Auteur(s) : Darian Khan, Patrick Marley, Matias Milet, Firoz Ahmed, Mark Brender

Le 19 février 2020

Dans Canada v Alta Energy Luxembourg S.A.R.L.,.,[1] la Cour d’appel fédérale (CAF) a confirmé qu’il n’y avait aucun évitement fiscal abusif en vertu de la règle anti-évitement générale (RAEG) du Canada, dans le cas où un contribuable, une société résidente du Luxembourg, utilise la convention en matière d’impôts entre le Canada et le Luxembourg (la Convention) pour exonérer un gain en capital de l’impôt canadien.2]

La CAF a conclu que le texte de la Convention était clair : la Convention devrait s’appliquer à tous les résidents des États contractants, et elle a refusé d’interpréter de façon extensive d’autres exigences qui pourraient empêcher certains résidents, tels que ceux qui entretiennent des liens commerciaux ou économiques faibles avec le pays de résidence, d’obtenir des avantages de la Convention.

Les faits saillants aux fins de l’appel peuvent se résumer comme suit :3]

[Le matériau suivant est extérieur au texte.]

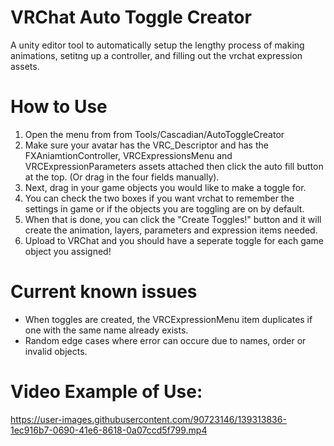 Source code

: # VRChat Auto Toggle Creator
A unity editor tool to automatically setup the lengthy process of making animations, setitng up a controller, and filling out the vrchat expression assets.

# How to Use
1. Open the menu from from Tools/Cascadian/AutoToggleCreator
2. Make sure your avatar has the VRC_Descriptor and has the FXAniamtionController, VRCExpressionsMenu and VRCExpressionParameters assets attached then click the auto fill button at the top. (Or drag in the four fields manually).
3. Next, drag in your game objects you would like to make a toggle for.
4. You can check the two boxes if you want vrchat to remember the settings in game or if the objects you are toggling are on by default.
5. When that is done, you can click the "Create Toggles!" button and it will create the animation, layers, parameters and expression items needed.
6. Upload to VRChat and you should have a seperate toggle for each game object you assigned!
# Current known issues
- When toggles are created, the VRCExpressionMenu item duplicates if one with the same name already exists.
- Random edge cases where error can occure due to names, order or invalid objects.

# Video Example of Use:
https://user-images.githubusercontent.com/90723146/139313836-1ec916b7-0690-41e6-8618-0a07ccd5f799.mp4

  • Le contribuable était une société constituée en personne morale et une résidente du Luxembourg, dont toutes les actions étaient détenues par une société en commandite; et dont les membres n’étaient généralement pas des résidents du Luxembourg.
  • Le contribuable détenait des actions dans une société canadienne (Canco), qu’il a acquises dans le cadre d’une restructuration en 2012.
  • Canco, à son tour, détenait une participation directe dans des avoirs miniers canadiens (des concessions pétrolières et gazières en Alberta), dans lesquels elle exerçait des activités d’exploration et de production.
  • En 2013, le contribuable a vendu les actions à Canco, réalisant un gain en capital de plus de 380 millions de dollars.

Le contribuable a utilisé certaines dispositions de la Convention pour que les gains découlant de la vente des actions à Canco ne soient pas imposables au Canada, dont l’effet a été décrit succinctement par la CAF de la façon suivante :

[traduction] [47] Les paragraphes 13(4) et (5) de la Convention avec le Luxembourg prévoient qu’une personne qui a vendu des actions d’une société fermée canadienne faisant partie d’une participation substantielle (10 % ou plus des actions d’une catégorie quelconque de cette société) n’aura pas à payer d’impôt au Canada sur les gains réalisés sur cette disposition, si les conditions suivantes sont respectées :

(a) la personne est une résidente du Luxembourg; et

(b) la valeur de ces actions est principalement tirée de biens immobiliers (autres que les biens locatifs) dans lesquels la société exerce ses activités.

Dans la décision portée en appel, la Cour de l’impôt a conclu que le contribuable était un résident du Luxembourg et que la valeur des actions de Canco était principalement tirée des biens immobiliers dans lesquels ses activités d’exploration et de production pétrolière et gazière étaient exercées. La Cour de l’impôt a également conclu que la RAEG ne s’appliquait pas pour refuser des avantages applicables de la Convention.

L’appel de la ministre du Revenu national (la ministre) auprès de la CAF ne se rapportait qu’à la RAEG, et la ministre voulait savoir précisément si l’une des trois conditions d’application de la RAEG, c.-à-d. l’évitement fiscal abusif, était présente.4]

Pour qu’il y ait évitement fiscal abusif, il faut premièrement déterminer « l’objet et l’esprit » – ou la politique sous-jacente – des dispositions qui donnent lieu à l’avantage fiscal, qui sont dégagés par une analyse textuelle, contextuelle et intentionnelle des dispositions qui ont été utilisées ou évitées, selon le cas; et deuxièmement, déterminer si, à la lumière de cet objet et de cet esprit, les opérations résultent d’un abus de ces dispositions.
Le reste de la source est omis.